Just wondering if anyone has been seeing some snow geese starting to fly into ND. I had a friend of mine that had seen 10 specklebellys tonight. Anyone else seen or heard of any in the state and where at in the state? Thanks :sniper:


----------



## bird crumpler (Mar 28, 2006)

Ya i was at sand lake last weeknd and there were geese going to nd fast !!!!!!!!!!! :beer: BUt there were a lot of geese leaving so ya they are going to nd


----------



## R&amp;B OUTFITTERS (Feb 25, 2004)

There must be snows in North Dakota, Because there are lots already in Saskatchewan. They started moving in first thing this morning , and have never quit. They are coming from North Dakota at least from the south.


----------



## buckseye (Dec 8, 2003)

I live about 40 miles from Canada and they have been going over most of the day, heading west north west. North of Minot should be good, lookout Darling!


----------



## Leo Porcello (Jul 10, 2003)

buckseye said:


> North of Minot should be good, lookout Darling!

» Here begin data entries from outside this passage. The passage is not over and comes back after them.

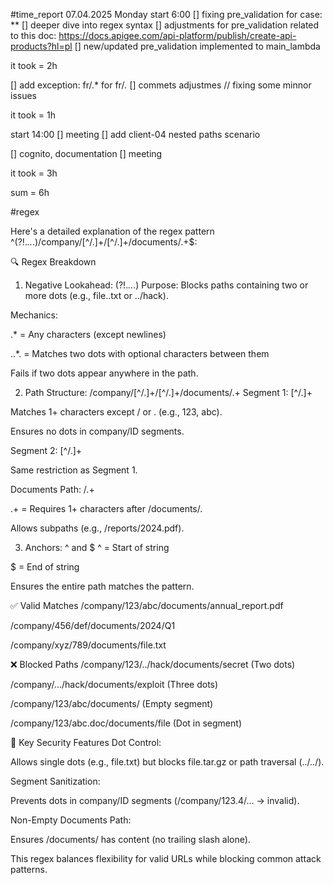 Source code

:
 #time_report
 07.04.2025 Monday 
start 6:00 
[] fixing pre_validation for case:  ** 
[] deeper dive into regex syntax
[] adjustments for pre_validation related to this doc:  https://docs.apigee.com/api-platform/publish/create-api-products?hl=pl
[] new/updated pre_validation implemented to main_lambda

it took = 2h

[] add exception: fr/.* for fr/*.*
[] commets adjustmes // fixing some minnor issues

it took = 1h

start 14:00
[] meeting
[] add client-04  nested paths scenario

[] cognito, documentation
[] meeting

it took = 3h

sum = 6h





#regex


Here's a detailed explanation of the regex pattern 
^(?!.*\..*\.)/company/[^/.]+/[^/.]+/documents/.+$:

🔍 Regex Breakdown
1. Negative Lookahead: (?!.*\..*\.)
Purpose: Blocks paths containing two or more dots (e.g., file..txt or ../hack).

Mechanics:

.* = Any characters (except newlines)

\..*\. = Matches two dots with optional characters between them

Fails if two dots appear anywhere in the path.

2. Path Structure: /company/[^/.]+/[^/.]+/documents/.+
Segment 1: [^/.]+

Matches 1+ characters except / or . (e.g., 123, abc).

Ensures no dots in company/ID segments.

Segment 2: [^/.]+

Same restriction as Segment 1.

Documents Path: /.+

.+ = Requires 1+ characters after /documents/.

Allows subpaths (e.g., /reports/2024.pdf).

3. Anchors: ^ and $
^ = Start of string

$ = End of string

Ensures the entire path matches the pattern.

✅ Valid Matches
/company/123/abc/documents/annual_report.pdf

/company/456/def/documents/2024/Q1

/company/xyz/789/documents/file.txt

❌ Blocked Paths
/company/123/../hack/documents/secret (Two dots)

/company/.../hack/documents/exploit (Three dots)

/company/123/abc/documents/ (Empty segment)

/company/123/abc.doc/documents/file (Dot in segment)

🔧 Key Security Features
Dot Control:

Allows single dots (e.g., file.txt) but blocks file.tar.gz or path traversal (../../).

Segment Sanitization:

Prevents dots in company/ID segments (/company/123.4/... → invalid).

Non-Empty Documents Path:

Ensures /documents/ has content (no trailing slash alone).

This regex balances flexibility for valid URLs while blocking common attack patterns.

Just came in from there. One snow on the ground and nothing on the lake or anywhere else (snows). Plenty of canadas. However flock after flock high and heading north even as the sun was set. Going in the morning but not sure where. But anywhere is better than the couch.


----------



## buckseye (Dec 8, 2003)

yep with the tailwinds they have they won't stop now till they are tired.


----------



## goosebusters (Jan 12, 2006)

I think this basically sums up this topic 
http://www.nodakoutdoors.com/forums/album_page.php?pic_id=3951

And this isn't even half of the flock. I couldn't fit it in the shot.


----------



## KEN W (Feb 22, 2002)

Steady stream of snows going over in the fog this morning.All headed into Manitoba.


----------



## buckseye (Dec 8, 2003)

saw some ducks and a bunch of blackbirds too, spring has sprung


----------



## fargodawg (Sep 20, 2005)

saw a lot of SNows by Milnor today, I wont get down there to hunt, but good luck to you all, and yes they are in the fields


----------